If there ever was an emotion that was hated it is anger. People are shamed because they are told anger is bad and they should not display any type of anger towards another person. If that is true, why do we have anger? Wouldn’t we have found a way to take it completely out of our lives if it was not useful in some way?


Emotions are useful tools for us to manage our lives and environments. Think about each of your emotions, they are trying to tell you something about your life. Happiness let’s us know that something pleasant happened, sadness tells us that we are grieving, excitement tells us that we are anticipating something good, fear protects us from an unwanted or unpleasant experience and the list goes on.


What about anger?


Anger is a protection emotion, it tells us that something hurt us, and we need to protect ourselves from it. Anger is considered a secondary emotion as its normally the first emotion that causes the pain we want protection from. Anger can back other people off because others do not want to be around an angry person, so it creates a little bubble for us to give us time to figure the problem and fix it. Which means that we must listen to our anger to find out what we need.

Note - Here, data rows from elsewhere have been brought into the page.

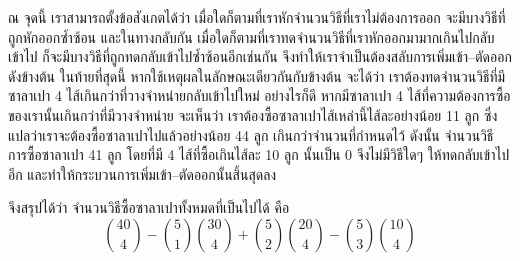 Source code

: \begin{example}
ณ จุดนี้ เราสามารถตั้งข้อสังเกตได้ว่า เมื่อใดก็ตามที่เราหักจำนวนวิธีที่เราไม่ต้องการออก จะมีบางวิธีที่ถูกหักออกซ้ำซ้อน และในทางกลับกัน เมื่อใดก็ตามที่เราทดจำนวนวิธีที่เราหักออกมามากเกินไปกลับเข้าไป ก็จะมีบางวิธีที่ถูกทดกลับเข้าไปซ้ำซ้อนอีกเช่นกัน จึงทำให้เราจำเป็นต้องสลับการเพิ่มเข้า--ตัดออกดังข้างต้น \enskip ในท้ายที่สุดนี้ หากใช้เหตุผลในลักษณะเดียวกันกับข้างต้น จะได้ว่า เราต้องทดจำนวนวิธีที่มีซาลาเปา 4 ไส้เกินกว่าที่วางจำหน่ายกลับเข้าไปใหม่ \enskip อย่างไรก็ดี หากมีซาลาเปา 4 ไส้ที่ความต้องการซื้อของเรานั้นเกินกว่าที่มีวางจำหน่าย จะเห็นว่า เราต้องซื้อซาลาเปาไส้เหล่านี้ไส้ละอย่างน้อย 11 ลูก ซึ่งแปลว่าเราจะต้องซื้อซาลาเปาไปแล้วอย่างน้อย 44 ลูก เกินกว่าจำนวนที่กำหนดไว้ \enskip ดังนั้น จำนวนวิธีการซื้อซาลาเปา 41 ลูก โดยที่มี 4 ไส้ที่ซื้อเกินไส้ละ 10 ลูก นั้นเป็น 0 จึงไม่มีวิธีใดๆ ให้ทดกลับเข้าไปอีก และทำให้กระบวนการเพิ่มเข้า--ตัดออกนั้นสิ้นสุดลง

จึงสรุปได้ว่า จำนวนวิธีซื้อซาลาเปาทั้งหมดที่เป็นไปได้ คือ
\[\binom{40}{4}-\binom{5}{1}\binom{30}{4}+\binom{5}{2}\binom{20}{4}-\binom{5}{3}\binom{10}{4}\]
\end{example}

What is your anger trying to tell you?


To utilize your anger effectively, it requires us to slow down to figure out what is causing the pain. It could be that we do not feel like we are in control of the situation or that we do not have a choice in what is happening. It might be that a friend has betrayed us or is asking more from us than we can give. Each situation is different, take a breath, and ask yourself, what am I mad at? Then deal with the problem instead of reacting in anger to the situation.


Anger gets a bad reputation because people react in their anger instead of trying to problem solve what is hurting them. According to Ronald Potter-Efron, the author of Letting Go of Anger there are 11 different ways people react in their anger which he terms anger styles. These include: masking anger which is when people avoid it or hide their anger and other’s do not know they are angry; explosive anger, which is the quick, exaggerated, sometimes dangerous anger, characterized by a loss of control; and chronic anger which is where people stew in their anger for long periods of time.


On the other side is healthy anger. This anger tells us that anger is a normally part of life. It sends us a signal that there are real problems in our life. Basically healthy anger says, “Hey something is going wrong here, let’s do something about it.” Then it gives us the energy to take care of the problem. It also gives us the choice of how to react to a situation with a goal being to resolve problems instead of trying to express the anger. Most importantly, healthy anger is temporary as we can release it when we have solved the problem.